# What you will do
Among the records, which lines include "佛告阿难"? List them.

# Raw data

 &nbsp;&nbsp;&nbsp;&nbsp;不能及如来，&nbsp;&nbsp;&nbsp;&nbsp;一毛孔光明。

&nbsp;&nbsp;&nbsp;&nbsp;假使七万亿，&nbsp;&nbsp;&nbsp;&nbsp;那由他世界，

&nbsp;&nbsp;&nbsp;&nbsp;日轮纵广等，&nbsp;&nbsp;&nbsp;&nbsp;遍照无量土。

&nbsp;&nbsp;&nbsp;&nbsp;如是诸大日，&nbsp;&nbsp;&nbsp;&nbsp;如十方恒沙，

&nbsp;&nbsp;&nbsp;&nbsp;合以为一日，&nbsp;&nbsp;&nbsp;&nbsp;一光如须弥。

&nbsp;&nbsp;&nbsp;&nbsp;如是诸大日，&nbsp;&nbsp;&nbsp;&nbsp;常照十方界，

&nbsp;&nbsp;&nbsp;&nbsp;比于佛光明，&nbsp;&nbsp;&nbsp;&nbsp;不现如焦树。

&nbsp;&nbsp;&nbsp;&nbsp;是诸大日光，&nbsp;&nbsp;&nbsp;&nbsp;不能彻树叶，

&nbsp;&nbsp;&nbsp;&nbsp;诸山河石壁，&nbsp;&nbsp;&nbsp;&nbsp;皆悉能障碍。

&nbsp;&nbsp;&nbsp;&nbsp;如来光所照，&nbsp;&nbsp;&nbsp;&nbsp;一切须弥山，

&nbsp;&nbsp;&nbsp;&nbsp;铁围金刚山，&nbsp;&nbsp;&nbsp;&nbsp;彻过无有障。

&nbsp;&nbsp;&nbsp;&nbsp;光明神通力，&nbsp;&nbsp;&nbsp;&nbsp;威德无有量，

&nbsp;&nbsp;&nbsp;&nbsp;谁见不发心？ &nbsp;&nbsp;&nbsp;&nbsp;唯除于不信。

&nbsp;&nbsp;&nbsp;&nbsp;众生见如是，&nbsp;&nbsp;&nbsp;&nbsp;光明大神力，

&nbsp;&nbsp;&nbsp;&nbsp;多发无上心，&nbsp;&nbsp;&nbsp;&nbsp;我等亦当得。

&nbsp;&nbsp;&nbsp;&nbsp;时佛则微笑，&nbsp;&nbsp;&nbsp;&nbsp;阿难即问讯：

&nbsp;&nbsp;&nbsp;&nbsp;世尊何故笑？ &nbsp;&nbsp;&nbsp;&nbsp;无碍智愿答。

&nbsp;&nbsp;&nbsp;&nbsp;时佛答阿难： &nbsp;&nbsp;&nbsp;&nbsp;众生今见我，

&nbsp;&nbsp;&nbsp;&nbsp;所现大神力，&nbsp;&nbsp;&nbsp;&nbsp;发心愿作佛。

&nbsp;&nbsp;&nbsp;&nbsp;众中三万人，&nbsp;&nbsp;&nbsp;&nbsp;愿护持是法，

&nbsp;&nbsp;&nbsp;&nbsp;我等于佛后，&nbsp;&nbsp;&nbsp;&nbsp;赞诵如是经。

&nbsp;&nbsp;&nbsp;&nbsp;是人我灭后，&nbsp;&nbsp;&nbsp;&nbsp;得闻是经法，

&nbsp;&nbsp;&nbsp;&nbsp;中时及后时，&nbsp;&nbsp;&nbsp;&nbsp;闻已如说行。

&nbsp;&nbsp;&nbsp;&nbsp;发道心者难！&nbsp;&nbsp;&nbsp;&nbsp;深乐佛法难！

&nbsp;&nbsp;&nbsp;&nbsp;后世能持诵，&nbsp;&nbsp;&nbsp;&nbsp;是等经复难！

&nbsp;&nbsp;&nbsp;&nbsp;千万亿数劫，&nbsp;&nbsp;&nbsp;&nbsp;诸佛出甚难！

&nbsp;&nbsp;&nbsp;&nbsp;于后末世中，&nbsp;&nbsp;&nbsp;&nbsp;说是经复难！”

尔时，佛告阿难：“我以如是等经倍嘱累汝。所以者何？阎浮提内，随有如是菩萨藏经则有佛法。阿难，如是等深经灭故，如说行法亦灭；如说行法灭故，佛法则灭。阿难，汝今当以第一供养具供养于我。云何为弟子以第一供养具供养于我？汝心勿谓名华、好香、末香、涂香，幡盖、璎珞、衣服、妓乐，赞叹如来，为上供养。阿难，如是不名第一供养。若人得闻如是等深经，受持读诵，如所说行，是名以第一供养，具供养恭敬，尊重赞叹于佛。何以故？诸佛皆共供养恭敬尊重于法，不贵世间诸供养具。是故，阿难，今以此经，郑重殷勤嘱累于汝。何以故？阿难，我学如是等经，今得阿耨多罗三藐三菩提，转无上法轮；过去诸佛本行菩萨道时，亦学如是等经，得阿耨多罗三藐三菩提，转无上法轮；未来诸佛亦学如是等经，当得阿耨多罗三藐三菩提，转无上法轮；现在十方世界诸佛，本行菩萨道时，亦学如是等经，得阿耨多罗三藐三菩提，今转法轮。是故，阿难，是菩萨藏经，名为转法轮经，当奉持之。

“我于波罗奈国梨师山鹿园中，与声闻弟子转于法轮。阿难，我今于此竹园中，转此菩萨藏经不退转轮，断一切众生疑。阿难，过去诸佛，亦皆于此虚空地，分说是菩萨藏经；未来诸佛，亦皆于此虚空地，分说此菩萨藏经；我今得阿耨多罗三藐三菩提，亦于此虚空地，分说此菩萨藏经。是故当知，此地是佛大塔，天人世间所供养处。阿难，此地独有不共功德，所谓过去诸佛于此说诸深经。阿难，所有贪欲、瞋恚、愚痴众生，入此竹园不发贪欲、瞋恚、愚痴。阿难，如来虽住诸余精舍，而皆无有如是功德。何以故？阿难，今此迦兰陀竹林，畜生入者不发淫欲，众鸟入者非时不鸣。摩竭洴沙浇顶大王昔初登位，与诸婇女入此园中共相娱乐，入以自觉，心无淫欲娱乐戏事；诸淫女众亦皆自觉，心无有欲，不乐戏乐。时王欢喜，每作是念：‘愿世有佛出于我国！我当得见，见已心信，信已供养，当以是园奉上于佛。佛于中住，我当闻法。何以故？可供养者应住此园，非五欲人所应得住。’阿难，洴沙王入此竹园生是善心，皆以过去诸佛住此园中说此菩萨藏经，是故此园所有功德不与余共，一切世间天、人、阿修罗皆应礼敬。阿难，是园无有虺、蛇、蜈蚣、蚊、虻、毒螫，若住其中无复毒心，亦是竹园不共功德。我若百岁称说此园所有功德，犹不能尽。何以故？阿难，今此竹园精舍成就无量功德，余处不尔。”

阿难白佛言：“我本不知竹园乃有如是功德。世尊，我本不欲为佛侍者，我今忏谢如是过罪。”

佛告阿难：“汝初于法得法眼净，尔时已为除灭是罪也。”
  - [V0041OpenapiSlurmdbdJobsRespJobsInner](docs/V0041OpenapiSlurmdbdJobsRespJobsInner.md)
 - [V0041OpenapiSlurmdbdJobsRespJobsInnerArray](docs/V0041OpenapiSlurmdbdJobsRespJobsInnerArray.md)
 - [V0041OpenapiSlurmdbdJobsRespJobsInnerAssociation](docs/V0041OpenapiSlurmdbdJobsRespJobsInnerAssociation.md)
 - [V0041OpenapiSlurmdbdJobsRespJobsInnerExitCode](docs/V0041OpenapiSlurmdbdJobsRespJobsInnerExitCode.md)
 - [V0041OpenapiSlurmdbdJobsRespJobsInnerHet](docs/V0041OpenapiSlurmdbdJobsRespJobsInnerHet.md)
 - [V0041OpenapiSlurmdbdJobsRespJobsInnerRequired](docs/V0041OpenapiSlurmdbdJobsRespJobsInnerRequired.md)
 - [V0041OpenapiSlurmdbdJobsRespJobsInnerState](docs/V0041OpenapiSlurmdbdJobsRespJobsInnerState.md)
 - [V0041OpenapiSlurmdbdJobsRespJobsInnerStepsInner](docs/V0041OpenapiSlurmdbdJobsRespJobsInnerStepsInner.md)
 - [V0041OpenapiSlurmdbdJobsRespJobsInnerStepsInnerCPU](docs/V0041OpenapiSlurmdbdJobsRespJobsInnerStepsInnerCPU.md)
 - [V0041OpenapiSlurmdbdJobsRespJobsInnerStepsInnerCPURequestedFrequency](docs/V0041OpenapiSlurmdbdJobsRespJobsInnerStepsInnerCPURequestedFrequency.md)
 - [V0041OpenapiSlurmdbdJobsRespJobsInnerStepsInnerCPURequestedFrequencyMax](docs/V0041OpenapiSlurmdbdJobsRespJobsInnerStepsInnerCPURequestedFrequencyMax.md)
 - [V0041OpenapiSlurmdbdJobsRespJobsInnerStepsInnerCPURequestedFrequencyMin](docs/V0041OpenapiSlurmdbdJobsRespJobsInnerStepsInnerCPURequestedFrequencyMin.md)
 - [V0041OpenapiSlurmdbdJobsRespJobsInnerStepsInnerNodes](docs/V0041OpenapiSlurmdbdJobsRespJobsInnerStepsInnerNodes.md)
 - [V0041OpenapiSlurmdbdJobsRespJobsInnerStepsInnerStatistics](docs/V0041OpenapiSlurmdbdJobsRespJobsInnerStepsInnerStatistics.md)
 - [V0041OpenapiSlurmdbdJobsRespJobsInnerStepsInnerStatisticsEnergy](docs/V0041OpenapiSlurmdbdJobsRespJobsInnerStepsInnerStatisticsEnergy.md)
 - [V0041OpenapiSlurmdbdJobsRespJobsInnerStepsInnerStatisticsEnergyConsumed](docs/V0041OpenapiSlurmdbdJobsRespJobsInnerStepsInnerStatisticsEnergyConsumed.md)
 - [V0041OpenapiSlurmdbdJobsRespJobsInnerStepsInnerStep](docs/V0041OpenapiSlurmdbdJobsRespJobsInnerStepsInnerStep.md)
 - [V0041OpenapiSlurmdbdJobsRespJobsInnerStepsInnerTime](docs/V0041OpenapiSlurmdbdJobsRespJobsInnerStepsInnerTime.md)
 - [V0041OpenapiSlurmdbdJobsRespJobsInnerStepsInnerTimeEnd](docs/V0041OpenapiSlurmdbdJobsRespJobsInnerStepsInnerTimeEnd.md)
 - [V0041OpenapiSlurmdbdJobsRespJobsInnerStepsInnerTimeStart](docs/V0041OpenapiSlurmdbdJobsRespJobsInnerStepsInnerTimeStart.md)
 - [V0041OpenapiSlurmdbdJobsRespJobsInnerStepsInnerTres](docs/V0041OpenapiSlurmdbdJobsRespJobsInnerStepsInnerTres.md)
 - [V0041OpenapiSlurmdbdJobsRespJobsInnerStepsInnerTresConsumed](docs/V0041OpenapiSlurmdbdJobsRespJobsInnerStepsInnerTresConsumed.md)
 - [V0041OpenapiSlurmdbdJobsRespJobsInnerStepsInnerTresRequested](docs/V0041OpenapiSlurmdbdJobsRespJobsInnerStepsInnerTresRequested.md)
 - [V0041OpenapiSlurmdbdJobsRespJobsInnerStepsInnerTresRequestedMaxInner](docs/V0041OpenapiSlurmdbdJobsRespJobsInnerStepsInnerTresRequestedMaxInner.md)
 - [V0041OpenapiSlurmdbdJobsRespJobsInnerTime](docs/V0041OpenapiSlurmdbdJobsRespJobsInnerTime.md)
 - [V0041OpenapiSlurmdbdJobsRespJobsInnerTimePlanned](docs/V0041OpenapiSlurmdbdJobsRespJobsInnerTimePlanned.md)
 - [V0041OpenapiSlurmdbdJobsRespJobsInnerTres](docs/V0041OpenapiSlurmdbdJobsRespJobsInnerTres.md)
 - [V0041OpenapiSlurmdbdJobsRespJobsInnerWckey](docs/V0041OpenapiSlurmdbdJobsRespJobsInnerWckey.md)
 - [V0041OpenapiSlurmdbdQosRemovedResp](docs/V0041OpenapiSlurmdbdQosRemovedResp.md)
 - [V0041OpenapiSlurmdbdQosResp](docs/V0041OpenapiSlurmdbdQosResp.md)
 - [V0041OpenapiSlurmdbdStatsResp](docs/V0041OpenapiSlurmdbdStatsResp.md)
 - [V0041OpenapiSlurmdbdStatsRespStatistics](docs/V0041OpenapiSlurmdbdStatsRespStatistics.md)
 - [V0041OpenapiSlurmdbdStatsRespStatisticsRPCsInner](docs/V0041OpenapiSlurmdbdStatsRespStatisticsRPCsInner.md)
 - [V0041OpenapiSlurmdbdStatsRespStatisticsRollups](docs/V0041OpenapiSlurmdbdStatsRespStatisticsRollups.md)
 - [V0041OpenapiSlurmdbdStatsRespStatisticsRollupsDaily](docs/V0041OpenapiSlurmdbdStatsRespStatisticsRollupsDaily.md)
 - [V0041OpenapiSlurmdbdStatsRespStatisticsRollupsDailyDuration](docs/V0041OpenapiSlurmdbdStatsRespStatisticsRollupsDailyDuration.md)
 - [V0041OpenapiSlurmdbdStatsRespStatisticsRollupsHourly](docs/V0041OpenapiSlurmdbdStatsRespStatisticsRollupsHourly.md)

# Response box
尔时，佛告阿难：“我以如是等经倍嘱累汝。所以者何？阎浮提内，随有如是菩萨藏经则有佛法。阿难，如是等深经灭故，如说行法亦灭；如说行法灭故，佛法则灭。阿难，汝今当以第一供养具供养于我。云何为弟子以第一供养具供养于我？汝心勿谓名华、好香、末香、涂香，幡盖、璎珞、衣服、妓乐，赞叹如来，为上供养。阿难，如是不名第一供养。若人得闻如是等深经，受持读诵，如所说行，是名以第一供养，具供养恭敬，尊重赞叹于佛。何以故？诸佛皆共供养恭敬尊重于法，不贵世间诸供养具。是故，阿难，今以此经，郑重殷勤嘱累于汝。何以故？阿难，我学如是等经，今得阿耨多罗三藐三菩提，转无上法轮；过去诸佛本行菩萨道时，亦学如是等经，得阿耨多罗三藐三菩提，转无上法轮；未来诸佛亦学如是等经，当得阿耨多罗三藐三菩提，转无上法轮；现在十方世界诸佛，本行菩萨道时，亦学如是等经，得阿耨多罗三藐三菩提，今转法轮。是故，阿难，是菩萨藏经，名为转法轮经，当奉持之。
佛告阿难：“汝初于法得法眼净，尔时已为除灭是罪也。”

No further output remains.